Hará cosa de un año, mi amiga me convenció para que
me dejara el pelo largo. Mi sorpresa fue descubrir que no me sentaba mal del
todo. Incluso me tapaba cierta tonsura que me confería un aspecto equívocamente
monacal y dejaba desprotegida mi coronilla, lugar de donde emanan la mayor
parte de mis ideas. Pronto me reconcilié con mi nueva imagen de señor vedijoso
con perilla y sobrepeso. No sé si me daba más aspecto de escritor, pero desde
luego podría pasar en cualquier sitio por cantante de ópera. En mi reciente
boda, sin ir más lejos, hice playback
con el brindis de La Traviata y hubo
gente que se acercó luego para felicitarme por lo bien que había cantado. Pero
volvamos a mis vedijas. Decía que me gusta llevar el pelo largo. Sin embargo,
echo mucho de menos a mi peluquero.
De crío odiaba a los barberos. La peluquería era
para mí un antro de aburrimiento infinito. Había que esperar durante horas
antes de que repararan en ti, y cuando por fin el barbero se dignaba dedicarte su
atención, el servicio se convertía en un suplicio insoportable. Además de la
inmovilidad forzosa, estaba el pánico a perder una oreja, lo que ha constituido
la amenazada tradicional de todos los peluqueros desde aquellos «tonsores» que rapaban a los romanos. De hecho, hubo en mi
infancia cierto peluquero que muy cerca estuvo de consumar mi desorejamiento.
Juro que yo no me había movido ni un milímetro, pero aun así mi oreja acabó con
un fragmento desgajado mientras yo sangraba profusamente por la herida (todavía
conservo la cicatriz, por si alguien pone en duda mi palabra). Pero no necesito
recurrir a ese recuerdo sangriento y traumático para rememorar mi aversión
infantil por los barberos. Me basta con recordar el aburrimiento mortal del proceso
y el escozor cutáneo con el que se consumaba, sobre todo por la parte posterior
del pescuezo, cuando el barbero te «hacía
el cuello» tras obligarte a mantener la barbilla clavada en el
pecho durante un lapso de tiempo interminable. Y aquella manía de preguntarte
si te gustaba el fútbol, y su cara de lástima cuando le contestabas que no,
como si estuviera pensando «este crío es tonto». Y luego
te mirabas al espejo y apenas lograbas reconocerte en ese bobalicón pelicorto
que provocaba la aprobación de su madre y las dolorosas collejas de sus
compañeros de clase. Y por último a esperar a que la naturaleza hiciera su
trabajo y te devolviera un aspecto más acorde con los cánones estéticos de la
época (Los Diablos, Fórmula V, Rumba 3), aunque ello conduciría indefectiblemente
a una nueva visita forzosa a la peluquería, el círculo infernal al que éramos
sometidos todos los niños del tardofranquismo.

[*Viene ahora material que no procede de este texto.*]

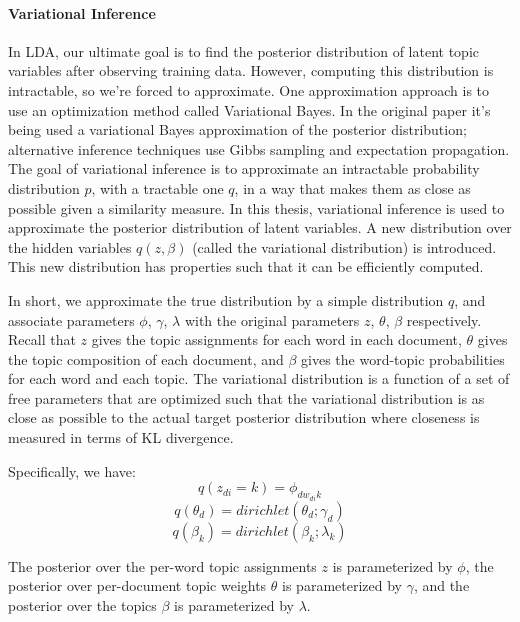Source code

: \documentclass[12pt]{report}
\begin{document}
\paragraph{Variational Inference}

In LDA, our ultimate goal is to find the posterior distribution of latent topic 
variables after observing training data. However, computing this distribution 
is intractable, so we’re forced to approximate. One approximation approach is to 
use an optimization method called Variational Bayes. In the original paper it's 
being used a variational Bayes approximation of the posterior distribution;
\cite{blei2003latent} alternative inference techniques use Gibbs sampling and
expectation propagation. The goal of variational inference is to approximate an
intractable probability distribution $p$, with a tractable one $q$, in a way
that makes them as close as possible given a similarity measure. In this thesis,
variational inference is used to approximate the posterior distribution of
latent variables. A new distribution over the hidden variables $q(z, \beta)$
(called the variational distribution) is  introduced. This new distribution has
properties such that it can be efficiently computed.\cite{Fox2011ATO}

In short, we approximate the true distribution by a simple distribution $q$, and 
associate parameters $\phi$, $\gamma$, $\lambda$ with the original parameters 
$z$, $\theta$, $\beta$ respectively. Recall that $z$ gives the topic assignments 
for each word in each document, $\theta$ gives the topic composition of each 
document, and $\beta$ gives the word-topic probabilities for each word and each 
topic. The variational distribution is a function of a set of free parameters that 
are optimized such that the variational distribution is as close as possible to 
the actual target posterior distribution where closeness is measured in terms of 
KL divergence.

Specifically, we have:
\begin{equation}
q(z_{di}=k) = \phi_{dw_{di}k}
\end{equation}
\begin{equation}
q(\theta_{d}) = dirichlet(\theta_{d}; \gamma_{d})
\end{equation}
\begin{equation}
q(\beta_{k}) = dirichlet(\beta_{k}; \lambda_{k})
\end{equation}

The posterior over the per-word topic assignments $z$ is parameterized by
$\phi$, the posterior over per-document topic weights $\theta$ is parameterized
by $\gamma$, and the posterior over the topics $\beta$ is parameterized by
$\lambda$. 
\end{document}
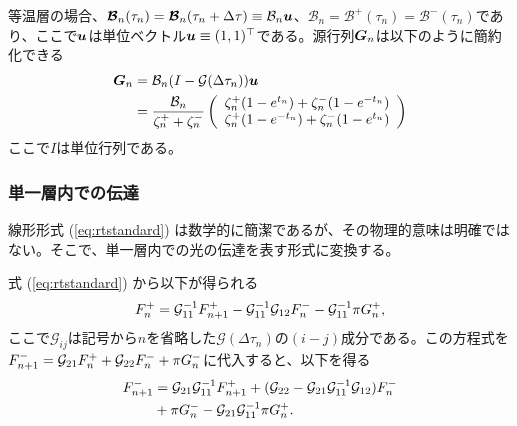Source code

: 等温層の場合、$\boldsymbol{\mathcal{B}}_n (\tau_n) = \boldsymbol{\mathcal{B}}_n (\tau_n + \Delta \tau) \equiv \mathcal{B}_n \boldsymbol{u}$、$\mathcal{B}_n = \mathcal{B}^+ (\tau_n) = \mathcal{B}^- (\tau_n)$であり、ここで$\boldsymbol{u}$は単位ベクトル$\boldsymbol{u} \equiv (1,1)^\top$である。源行列$\boldsymbol{G}_n$は以下のように簡約化できる
\begin{align}
\boldsymbol{G}_n &= \mathcal{B}_n (I - \mathcal{G} (\Delta \tau_n) ) \boldsymbol{u} \\
&= \frac{\mathcal{B}_n}{\zeta_n^+ + \zeta_n^-} \left(
\begin{array}{c}
     \zeta_n^+ (1 - e^{t_n}) + \zeta_n^- (1 - e^{-t_n}) \\
    \zeta_n^+ (1 - e^{-t_n}) + \zeta_n^- (1 - e^{t_n})
\end{array}
\right)
\end{align}
ここで$I$は単位行列である。

\subsubsection*{単一層内での伝達}

線形形式 (\ref{eq:rtstandard}) は数学的に簡潔であるが、その物理的意味は明確ではない。そこで、単一層内での光の伝達を表す形式に変換する。

式 (\ref{eq:rtstandard}) から以下が得られる
\begin{align}
    F^+_n = \mathcal{G}_{11}^{-1} F^+_{n+1} - \mathcal{G}_{11}^{-1} \mathcal{G}_{12} F^-_n -\mathcal{G}_{11}^{-1} \pi G_n^+,
\end{align}
ここで$\mathcal{G}_{ij}$は記号から$n$を省略した$\mathcal{G}(\Delta \tau_n)$の$(i-j)$成分である。この方程式を
$F^-_{n+1} = \mathcal{G}_{21} F^+_{n} + \mathcal{G}_{22} F^-_n + \pi G_n^-$に代入すると、以下を得る
\begin{align}
F^-_{n+1} &= \mathcal{G}_{21} \mathcal{G}_{11}^{-1} F^+_{n+1} + (\mathcal{G}_{22} - \mathcal{G}_{21} \mathcal{G}_{11}^{-1} \mathcal{G}_{12}) F^-_n \nonumber \\
&+ \pi G_n^- - \mathcal{G}_{21} \mathcal{G}_{11}^{-1} \pi G_n^+ .
\end{align}


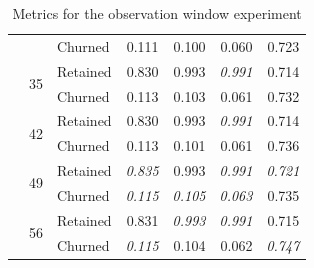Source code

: \documentclass{kththesis}
\begin{document}
\begin{table}
\begin{tabular}{lllrrrr}
     &   & Churned &  0.111 &  0.100 &   0.060 &  0.723 \\
\cline{2-7}
     & \multirow{2}{*}{35} & Retained &  0.830 &  0.993 &   \textit{0.991} &  0.714 \\
     &   & Churned &  0.113 &  0.103 &   0.061 &  0.732 \\
\cline{2-7}
     & \multirow{2}{*}{42} & Retained &  0.830 &  0.993 &   \textit{0.991} &  0.714 \\
     &   & Churned &  0.113 &  0.101 &   0.061 &  0.736 \\
\cline{2-7}
     & \multirow{2}{*}{49} & Retained &  \textit{0.835} &  0.993 &   \textit{0.991} &  \textit{0.721} \\
     &   & Churned &  \textit{0.115} &  \textit{0.105} &   \textit{0.063} &  0.735 \\
\cline{2-7}
     & \multirow{2}{*}{56} & Retained &  0.831 &  \textit{0.993} &   \textit{0.991} &  0.715 \\
     &   & Churned &  \textit{0.115} &  0.104 &   0.062 &  \textit{0.747} \\
\bottomrule
\end{tabular}
\caption{Metrics for the observation window experiment}
\label{tab:obs_window}
\end{table}

\end{document}
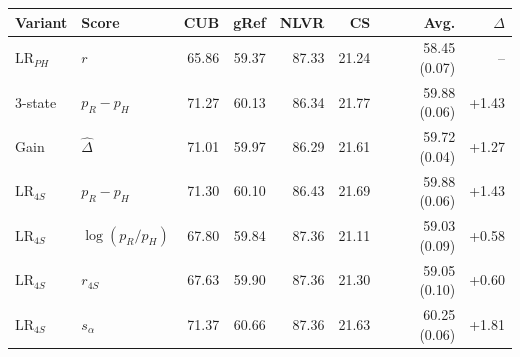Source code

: \centering
{}
\label{tab:objective}
\fontsize{8}{9.5}\selectfont
\setlength{\tabcolsep}{1.5pt}
\begin{tabular}{@{}llrrrrrr@{}}
\toprule
Variant & Score & CUB & gRef & NLVR & CS & Avg. & $\Delta$ \\
\midrule
$\mathrm{LR}_{PH}$ & $r$ & 65.86 & 59.37 & 87.33 & 21.24 & 58.45 (0.07) & -- \\
\midrule
3-state & $p_R-p_H$ & 71.27 & 60.13 & 86.34 & 21.77 & 59.88 (0.06) & \textcolor{upgreen}{+1.43} \\
Gain & $\widehat\Delta$ & 71.01 & 59.97 & 86.29 & 21.61 & 59.72 (0.04) & \textcolor{upgreen}{+1.27} \\
\midrule
$\mathrm{LR}_{4S}$ & $p_R-p_H$ & 71.30 & 60.10 & 86.43 & 21.69 & 59.88 (0.06) & \textcolor{upgreen}{+1.43} \\
$\mathrm{LR}_{4S}$ & $\log(p_R/p_H)$ & 67.80 & 59.84 & 87.36 & 21.11 & 59.03 (0.09) & \textcolor{upgreen}{+0.58} \\
$\mathrm{LR}_{4S}$ & $r_{4S}$ & 67.63 & 59.90 & 87.36 & 21.30 & 59.05 (0.10) & \textcolor{upgreen}{+0.60} \\
\rowcolor{learnfill}
$\mathrm{LR}_{4S}$ & $s_\alpha$ & 71.37 & 60.66 & 87.36 & 21.63 & 60.25 (0.06) & \textcolor{upgreen}{+1.81} \\
\bottomrule
\end{tabular}
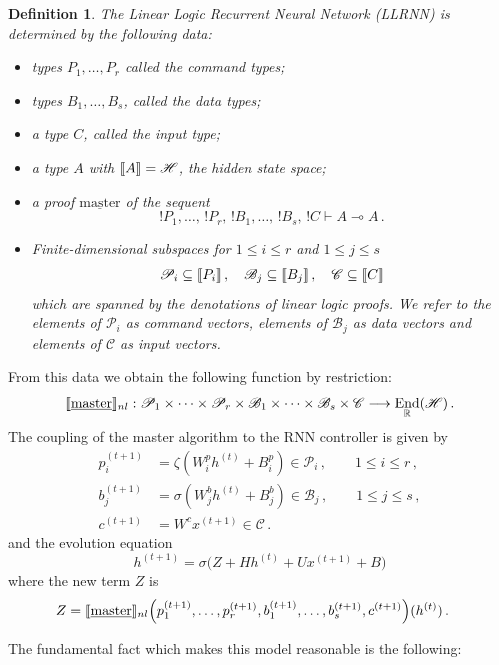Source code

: \documentclass[english,letter paper,12pt,leqno]{article}
\theoremstyle{example}
\newtheorem{definition}[theorem]{Definition}
\numberwithin{equation}{section}
\def\be{\begin{equation}}
\def\ee{\end{equation}}
\DeclareMathOperator{\End}{End}
\begin{document}
\begin{definition} The Linear Logic Recurrent Neural Network (LLRNN) is determined by the following data:
\begin{itemize}
\item types $P_1,\ldots,P_r$ called the \emph{command types};
\item types $B_1,\ldots,B_s$, called the \emph{data types};
\item a type $C$, called the \emph{input type};
\item a type $A$ with $\llbracket A \rrbracket = \mathscr{H}$, the hidden state space;
\item a proof $\underline{\mathrm{master}}$ of the sequent
\be
{!} P_1, \ldots, \, {!}P_r,\, {!} B_1, \ldots,\, {!} B_s,\, {!} C \vdash A \multimap A\,.
\ee
\item Finite-dimensional subspaces for $1 \le i \le r$ and $1 \le j \le s$
\be
\mathscr{P}_i \subseteq \den{P_i}\,, \quad \mathscr{B}_j \subseteq \den{B_j}\,, \quad \mathscr{C} \subseteq \den{C}
\ee
which are spanned by the denotations of linear logic proofs. We refer to the elements of $\mathscr{P}_i$ as \emph{command vectors}, elements of $\mathscr{B}_j$ as \emph{data vectors} and elements of $\mathscr{C}$ as \emph{input vectors}.
\end{itemize}
\end{definition}
From this data we obtain the following function by restriction:
\be
\den{\underline{\mathrm{master}}}_{nl}: \mathscr{P}_1 \times \cdots \times \mathscr{P}_r \times \mathscr{B}_1 \times \cdots \times \mathscr{B}_s \times \mathscr{C} \lto \End_{\mathbb{R}}(\mathscr{H})\,.
\ee
The coupling of the master algorithm to the RNN controller is given by
\begin{align*}
p_i^{(t+1)} &= \zeta( W^p_i h^{(t)} + B^p_i ) \in \mathscr{P}_i\,, \qquad 1 \le i \le r\,,\\
b_j^{(t+1)} &= \sigma( W^b_j h^{(t)} + B^b_j ) \in \mathscr{B}_j\,, \qquad 1 \le j \le s\,,\\
c^{(t+1)} &=  W^c x^{(t+1)} \in \mathscr{C}\,.
\end{align*}
and the evolution equation
\be
h^{(t+1)} = \sigma\Big( Z + H h^{(t)} + U x^{(t+1)} + B\Big)
\ee
where the new term $Z$ is
\begin{align*}
Z &= \llbracket \underline{\mathrm{master}} \rrbracket_{nl}\Big( p_1^{(t+1)}, \ldots, p_r^{(t+1)}, b_1^{(t+1)}, \ldots, b_s^{(t+1)}, c^{(t+1)}\Big)(h^{(t)})\,.
\end{align*}

The fundamental fact which makes this model reasonable is the following:
\end{document}
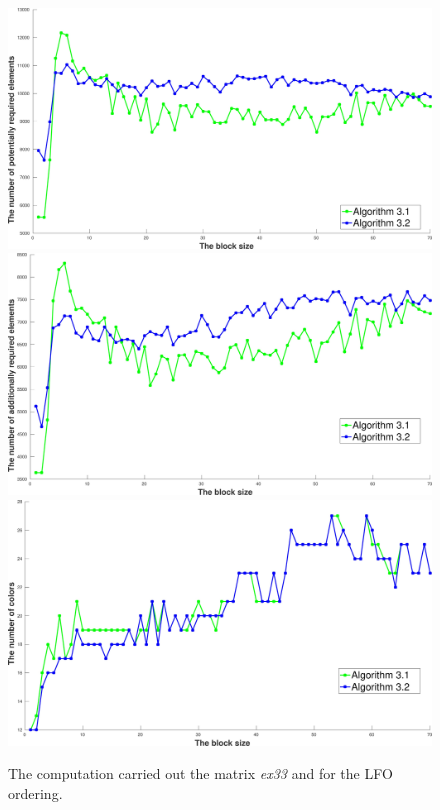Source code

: \documentclass[12pt, twoside,a4paper,toc=bibliography]{scrbook}
\begin{document}
\begin{figure}
\centering
\includegraphics[width=0.75\linewidth]{ex33_alg31_alg32_bls_lfo_pot}
\includegraphics[width=0.75\linewidth]{ex33_alg31_alg32_bls_lfo_add}
\includegraphics[width=0.75\linewidth]{ex33_alg31_alg32_bls_lfo_cols}
\caption{The computation carried  out the matrix \textit{ex33} and for the LFO ordering.}
\label{ex33_alg31_alg32_bls_lfo}
\end{figure}
\end{document}
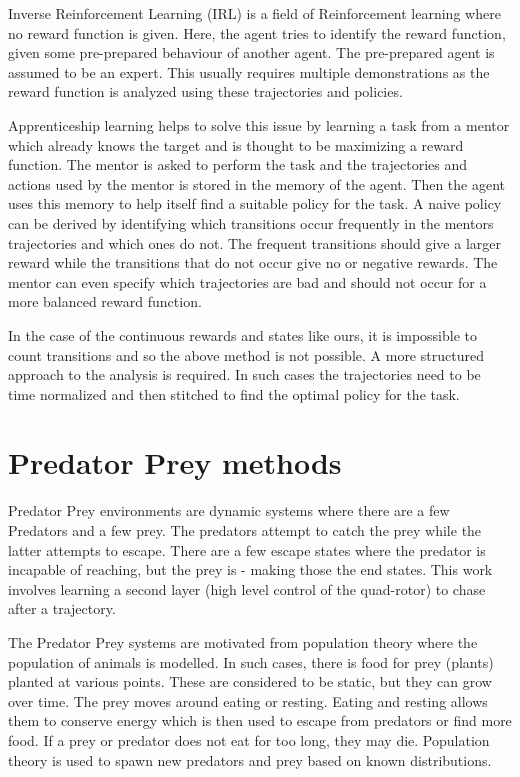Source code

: \documentclass[hidelinks,BTech]{iitmdiss}
\begin{document}
Inverse Reinforcement Learning (IRL) is a field of Reinforcement learning where no reward function is given. Here, the agent tries to identify the reward function, given some pre-prepared behaviour of another agent. The pre-prepared agent is assumed to be an expert. This usually requires multiple demonstrations as the reward function is analyzed using these trajectories and policies.

Apprenticeship learning \cite{ApprenticeshipLearning} helps to solve this issue by learning a task from a mentor which already knows the target and is thought to be maximizing a reward function. The mentor is asked to perform the task and the trajectories and actions used by the mentor is stored in the memory of the agent. Then the agent uses this memory to help itself find a suitable policy for the task. A naive policy can be derived by identifying which transitions occur frequently in the mentors trajectories and which ones do not. The frequent transitions should give a larger reward while the transitions that do not occur give no or negative rewards. The mentor can even specify which trajectories are bad and should not occur for a more balanced reward function.

In the case of the continuous rewards and states like ours, it is impossible to count transitions and so the above method is not possible. A more structured approach to the analysis is required. In such cases the trajectories need to be time normalized and then stitched to find the optimal policy for the task.

\section{Predator Prey methods}

Predator Prey environments are dynamic systems where there are a few Predators and a few prey. The predators attempt to catch the prey while the latter attempts to escape. There are a few escape states where the predator is incapable of reaching, but the prey is - making those the end states. This work involves learning a second layer (high level control of the quad-rotor) to chase after a trajectory.

The Predator Prey systems are motivated from population theory \cite{PredatorPreyCoEvolution} where the population of animals is modelled. In such cases, there is food for prey (plants) planted at various points. These are considered to be static, but they can grow over time. The prey moves around eating or resting. Eating and resting allows them to conserve energy which is then used to escape from predators or find more food. If a prey or predator does not eat for too long, they may die. Population theory is used to spawn new predators and prey based on known distributions.
\end{document}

Pero todo eso era hace mucho tiempo, en la infancia.
Porque más tarde descubrí que ir a la peluquería no tiene por qué ser una
obligación ingrata. El cambio lo desencadenó mi actual peluquero, que si la
memoria no me falla lo ha sido durante los últimos 25 años. Con él descubrí que
un buen barbero es también un cómplice, un confidente y hasta un terapeuta.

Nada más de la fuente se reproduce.